Returns: optional<U>(op(std::move(*val))) if *this has a value, otherwise optional<U>()

Remarks: If is_trivially_move_constructible_v<T> is true and op(std::move(*val)) is constexpr, this function shall be constexpr.

std::optional::transform_optional

template <class UnaryOperation>
constexpr optional<U> transform_optional(UnaryOperation op) &

template <class UnaryOperation>
constexpr optional<U> transform_optional(UnaryOperation op) const&

op is a function T->optional<U>

Returns: op(*val) if *this has a value, otherwise optional<U>()

Remarks: If is_trivially_copy_constructible_v<T> is true and op(*val) is constexpr, this function shall be constexpr.
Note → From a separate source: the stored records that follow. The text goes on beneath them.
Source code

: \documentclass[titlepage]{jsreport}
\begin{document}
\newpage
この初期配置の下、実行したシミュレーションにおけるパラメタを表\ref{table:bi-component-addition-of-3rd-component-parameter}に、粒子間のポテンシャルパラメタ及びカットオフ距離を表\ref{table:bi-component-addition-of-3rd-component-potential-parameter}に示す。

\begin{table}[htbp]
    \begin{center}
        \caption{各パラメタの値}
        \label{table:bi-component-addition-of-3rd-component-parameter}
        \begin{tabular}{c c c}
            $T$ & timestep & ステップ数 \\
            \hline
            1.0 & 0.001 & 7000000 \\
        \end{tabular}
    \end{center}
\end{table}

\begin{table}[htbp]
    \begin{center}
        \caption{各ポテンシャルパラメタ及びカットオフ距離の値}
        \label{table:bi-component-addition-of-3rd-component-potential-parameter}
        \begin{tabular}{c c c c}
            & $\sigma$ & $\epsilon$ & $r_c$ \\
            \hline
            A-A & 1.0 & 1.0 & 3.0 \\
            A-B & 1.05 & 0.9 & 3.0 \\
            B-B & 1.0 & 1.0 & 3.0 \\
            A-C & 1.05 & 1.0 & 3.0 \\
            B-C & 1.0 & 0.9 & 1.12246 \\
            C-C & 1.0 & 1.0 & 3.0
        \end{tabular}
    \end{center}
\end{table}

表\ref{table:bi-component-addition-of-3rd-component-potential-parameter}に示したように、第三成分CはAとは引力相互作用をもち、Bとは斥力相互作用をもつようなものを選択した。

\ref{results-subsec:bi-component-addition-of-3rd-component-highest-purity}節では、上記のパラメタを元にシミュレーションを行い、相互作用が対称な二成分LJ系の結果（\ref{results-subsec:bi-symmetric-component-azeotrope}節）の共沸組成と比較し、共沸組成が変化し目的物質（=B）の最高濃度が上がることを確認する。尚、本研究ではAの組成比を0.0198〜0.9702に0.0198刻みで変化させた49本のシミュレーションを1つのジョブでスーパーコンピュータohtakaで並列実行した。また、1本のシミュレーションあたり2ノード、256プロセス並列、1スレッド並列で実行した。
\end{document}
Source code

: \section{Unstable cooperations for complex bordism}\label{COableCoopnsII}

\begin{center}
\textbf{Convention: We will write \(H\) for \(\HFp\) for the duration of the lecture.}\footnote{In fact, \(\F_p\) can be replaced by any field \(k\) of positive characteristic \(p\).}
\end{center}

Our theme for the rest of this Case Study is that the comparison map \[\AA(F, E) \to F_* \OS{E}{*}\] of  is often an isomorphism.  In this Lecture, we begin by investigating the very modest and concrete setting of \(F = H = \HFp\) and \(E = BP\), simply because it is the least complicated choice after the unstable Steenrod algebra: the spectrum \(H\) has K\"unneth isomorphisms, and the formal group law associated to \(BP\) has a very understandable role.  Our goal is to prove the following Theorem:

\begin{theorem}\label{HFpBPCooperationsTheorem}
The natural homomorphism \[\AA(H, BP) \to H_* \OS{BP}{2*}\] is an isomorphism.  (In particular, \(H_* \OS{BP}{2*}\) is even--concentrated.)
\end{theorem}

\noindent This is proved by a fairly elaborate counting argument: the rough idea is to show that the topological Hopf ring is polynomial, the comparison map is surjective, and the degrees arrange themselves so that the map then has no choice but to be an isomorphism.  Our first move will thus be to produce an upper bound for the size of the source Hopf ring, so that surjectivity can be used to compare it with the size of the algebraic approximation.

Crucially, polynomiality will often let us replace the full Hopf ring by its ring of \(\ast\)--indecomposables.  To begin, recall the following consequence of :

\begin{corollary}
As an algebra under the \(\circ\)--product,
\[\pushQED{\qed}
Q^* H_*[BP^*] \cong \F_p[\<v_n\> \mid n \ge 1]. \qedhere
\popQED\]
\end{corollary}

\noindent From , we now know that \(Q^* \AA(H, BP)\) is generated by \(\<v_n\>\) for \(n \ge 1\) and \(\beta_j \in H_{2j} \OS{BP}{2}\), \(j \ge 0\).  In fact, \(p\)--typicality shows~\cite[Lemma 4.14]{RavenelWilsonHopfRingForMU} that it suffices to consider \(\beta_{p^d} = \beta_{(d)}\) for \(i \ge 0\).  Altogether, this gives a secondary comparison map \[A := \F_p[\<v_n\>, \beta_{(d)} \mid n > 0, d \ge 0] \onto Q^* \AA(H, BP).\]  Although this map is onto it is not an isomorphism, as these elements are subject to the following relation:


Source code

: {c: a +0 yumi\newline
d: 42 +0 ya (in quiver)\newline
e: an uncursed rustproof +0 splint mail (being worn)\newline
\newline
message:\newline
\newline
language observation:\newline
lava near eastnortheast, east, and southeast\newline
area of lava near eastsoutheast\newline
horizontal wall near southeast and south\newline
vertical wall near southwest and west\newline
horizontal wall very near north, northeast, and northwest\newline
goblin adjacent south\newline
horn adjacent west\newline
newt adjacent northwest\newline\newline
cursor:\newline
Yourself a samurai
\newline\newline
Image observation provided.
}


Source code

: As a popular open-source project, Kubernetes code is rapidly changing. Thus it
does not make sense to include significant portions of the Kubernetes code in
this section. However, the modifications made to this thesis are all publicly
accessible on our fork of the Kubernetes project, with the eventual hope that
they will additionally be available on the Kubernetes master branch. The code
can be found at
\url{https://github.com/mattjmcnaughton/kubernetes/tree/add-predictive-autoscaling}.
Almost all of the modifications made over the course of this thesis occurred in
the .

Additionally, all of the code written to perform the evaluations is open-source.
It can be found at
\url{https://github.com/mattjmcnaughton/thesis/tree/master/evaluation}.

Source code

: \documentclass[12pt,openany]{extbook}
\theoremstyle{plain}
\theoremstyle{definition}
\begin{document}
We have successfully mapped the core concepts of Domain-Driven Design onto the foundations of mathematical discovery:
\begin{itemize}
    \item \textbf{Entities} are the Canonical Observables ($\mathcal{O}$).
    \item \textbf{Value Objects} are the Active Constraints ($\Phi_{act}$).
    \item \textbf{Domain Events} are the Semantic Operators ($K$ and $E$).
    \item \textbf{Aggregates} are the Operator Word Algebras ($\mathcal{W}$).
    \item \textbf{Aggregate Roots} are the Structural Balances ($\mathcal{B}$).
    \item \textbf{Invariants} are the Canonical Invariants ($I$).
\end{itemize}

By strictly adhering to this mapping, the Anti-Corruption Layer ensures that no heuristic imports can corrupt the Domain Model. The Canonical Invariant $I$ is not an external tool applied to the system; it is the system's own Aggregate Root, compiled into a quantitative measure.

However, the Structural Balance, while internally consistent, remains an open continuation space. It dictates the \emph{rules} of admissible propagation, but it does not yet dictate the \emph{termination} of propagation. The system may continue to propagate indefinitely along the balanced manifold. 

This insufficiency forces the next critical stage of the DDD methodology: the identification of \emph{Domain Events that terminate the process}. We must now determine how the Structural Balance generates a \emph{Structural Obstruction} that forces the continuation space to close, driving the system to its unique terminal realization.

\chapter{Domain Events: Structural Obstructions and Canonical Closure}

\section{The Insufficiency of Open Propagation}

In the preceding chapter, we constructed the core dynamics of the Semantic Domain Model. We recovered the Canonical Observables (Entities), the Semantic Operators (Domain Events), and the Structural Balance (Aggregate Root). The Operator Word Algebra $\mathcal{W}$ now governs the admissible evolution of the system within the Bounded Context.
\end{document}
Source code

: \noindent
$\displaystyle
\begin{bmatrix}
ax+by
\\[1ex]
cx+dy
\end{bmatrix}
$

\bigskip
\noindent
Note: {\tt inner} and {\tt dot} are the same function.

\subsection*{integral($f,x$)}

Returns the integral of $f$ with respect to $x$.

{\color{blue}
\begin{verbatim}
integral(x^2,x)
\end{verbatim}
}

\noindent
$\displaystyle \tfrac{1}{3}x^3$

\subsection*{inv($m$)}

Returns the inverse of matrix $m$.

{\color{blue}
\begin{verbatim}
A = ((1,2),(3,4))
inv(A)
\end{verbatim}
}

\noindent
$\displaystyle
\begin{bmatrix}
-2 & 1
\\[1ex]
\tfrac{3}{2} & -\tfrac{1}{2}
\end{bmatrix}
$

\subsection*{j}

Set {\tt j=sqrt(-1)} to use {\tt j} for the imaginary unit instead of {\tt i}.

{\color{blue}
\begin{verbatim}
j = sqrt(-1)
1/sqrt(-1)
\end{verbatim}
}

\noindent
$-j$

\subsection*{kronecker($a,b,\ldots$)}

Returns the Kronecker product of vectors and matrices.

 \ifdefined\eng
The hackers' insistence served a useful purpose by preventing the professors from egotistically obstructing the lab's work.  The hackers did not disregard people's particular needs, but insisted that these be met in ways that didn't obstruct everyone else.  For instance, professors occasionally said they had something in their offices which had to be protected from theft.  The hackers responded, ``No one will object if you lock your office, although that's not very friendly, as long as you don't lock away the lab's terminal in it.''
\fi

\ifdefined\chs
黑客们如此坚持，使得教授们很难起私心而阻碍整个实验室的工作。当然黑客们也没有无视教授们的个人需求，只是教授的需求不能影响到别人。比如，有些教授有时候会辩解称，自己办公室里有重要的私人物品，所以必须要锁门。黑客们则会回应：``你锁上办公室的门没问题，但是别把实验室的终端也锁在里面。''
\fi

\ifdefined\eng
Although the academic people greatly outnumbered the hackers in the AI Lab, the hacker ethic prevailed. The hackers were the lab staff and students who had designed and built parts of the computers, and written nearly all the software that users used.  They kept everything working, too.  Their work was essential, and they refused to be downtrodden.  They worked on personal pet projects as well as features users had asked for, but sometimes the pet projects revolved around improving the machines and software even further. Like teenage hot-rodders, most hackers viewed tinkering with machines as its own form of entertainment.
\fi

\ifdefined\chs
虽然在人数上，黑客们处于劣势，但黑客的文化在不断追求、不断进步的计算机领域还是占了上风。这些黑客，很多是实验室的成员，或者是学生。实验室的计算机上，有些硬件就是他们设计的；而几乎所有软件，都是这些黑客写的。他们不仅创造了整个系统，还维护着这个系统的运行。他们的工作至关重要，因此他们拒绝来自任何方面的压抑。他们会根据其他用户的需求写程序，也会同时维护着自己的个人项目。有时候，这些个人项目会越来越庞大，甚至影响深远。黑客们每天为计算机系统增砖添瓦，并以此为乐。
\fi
template <class UnaryOperation>
constexpr optional<U> transform_optional(UnaryOperation op) &&

template <class UnaryOperation>
constexpr optional<U> transform_optional(UnaryOperation op) const&&

op is a function T->optional<U>

Returns: op(std::move(*val)) if *this has a value, otherwise optional<U>()

Remarks: If is_trivially_move_constructible_v<T> is true and op(std::move(*val)) is constexpr, this function shall be constexpr.

std::optional::call

template <class UnaryOperation>
constexpr void call(UnaryOperation op) &

template <class UnaryOperation>
constexpr void call(UnaryOperation op) const&

op is a function T->U

Calls op(*val) if *this has a value.

Remarks: If op(*val) is constexpr, this function shall be constexpr.

template <class UnaryOperation>
constexpr void call(UnaryOperation op) &&

template <class UnaryOperation>
constexpr void call(UnaryOperation op) const&&

op is a function T->U

Calls op(std::move(*val)) if *this has a value.

Remarks: If op(std::move(*val)) is constexpr, this function shall be constexpr.